• [EXERCISE GOAL]: Without the pictures, copy all the entries below exactly.

• [DATA FOR THIS EXERCISE]:
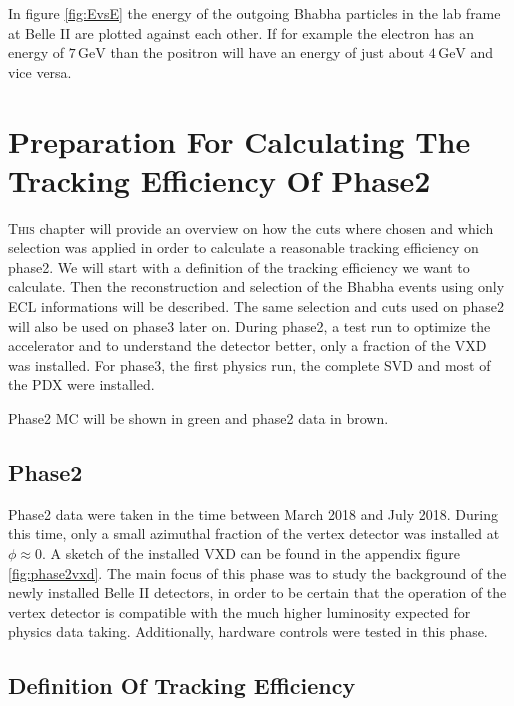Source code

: \documentclass[a4paper,11pt,twosided,final,german,openbib,pdftex,listof=totoc,bibliography=totoc]{scrbook}
\begin{document}
In figure \ref{fig:EvsE} the energy of the outgoing Bhabha particles in the lab frame at Belle II are plotted against each other. If for example the electron has an energy of $7\,\textrm{GeV}$ than the positron will have an energy of just about $4\,\textrm{GeV}$ and vice versa.












\chapter{Preparation  For Calculating The Tracking Efficiency Of Phase2}
\label{chap:Phase2Eff}

\lettrine{T}{his} chapter will provide an overview on how the cuts where chosen and which selection was applied in order to calculate a reasonable tracking efficiency on phase2.
We will start with a definition of the tracking efficiency we want to calculate. Then the reconstruction and selection of the Bhabha events using only ECL informations will be described. The same selection and cuts used on phase2 will also be used on phase3 later on.
During phase2, a test run to optimize the accelerator and to understand the detector better, only a fraction of the VXD was installed. For phase3, the first physics run, the complete SVD and most of the PDX were installed.

Phase2 MC will be shown in green and phase2 data in brown.

\section{Phase2}
\label{sec:Phase2}

Phase2 data were taken in the time between March 2018 and July 2018. During this time, only a small azimuthal fraction of the vertex detector was installed at $\phi \approx 0$. A sketch of the installed VXD can be found in the appendix figure \ref{fig:phase2vxd}. The main focus of this phase was to study the background of the newly installed Belle II detectors, in order to be certain that the operation of the vertex detector is compatible with the much higher luminosity expected for physics data taking. Additionally, hardware controls were tested in this phase.


\section{Definition Of Tracking Efficiency}
\label{sec:Eff}
\end{document}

• [ANSWER SPACE]:
Source code

: \documentclass[a4paper,11pt,twosided,final,german,openbib,pdftex,listof=totoc,bibliography=totoc]{scrbook}
\begin{document}
In figure \ref{fig:EvsE} the energy of the outgoing Bhabha particles in the lab frame at Belle II are plotted against each other. If for example the electron has an energy of $7\,\textrm{GeV}$ than the positron will have an energy of just about $4\,\textrm{GeV}$ and vice versa.












\chapter{Preparation  For Calculating The Tracking Efficiency Of Phase2}
\label{chap:Phase2Eff}

\lettrine{T}{his} chapter will provide an overview on how the cuts where chosen and which selection was applied in order to calculate a reasonable tracking efficiency on phase2.
We will start with a definition of the tracking efficiency we want to calculate. Then the reconstruction and selection of the Bhabha events using only ECL informations will be described. The same selection and cuts used on phase2 will also be used on phase3 later on.
During phase2, a test run to optimize the accelerator and to understand the detector better, only a fraction of the VXD was installed. For phase3, the first physics run, the complete SVD and most of the PDX were installed.

Phase2 MC will be shown in green and phase2 data in brown.

\section{Phase2}
\label{sec:Phase2}

Phase2 data were taken in the time between March 2018 and July 2018. During this time, only a small azimuthal fraction of the vertex detector was installed at $\phi \approx 0$. A sketch of the installed VXD can be found in the appendix figure \ref{fig:phase2vxd}. The main focus of this phase was to study the background of the newly installed Belle II detectors, in order to be certain that the operation of the vertex detector is compatible with the much higher luminosity expected for physics data taking. Additionally, hardware controls were tested in this phase.


\section{Definition Of Tracking Efficiency}
\label{sec:Eff}
\end{document}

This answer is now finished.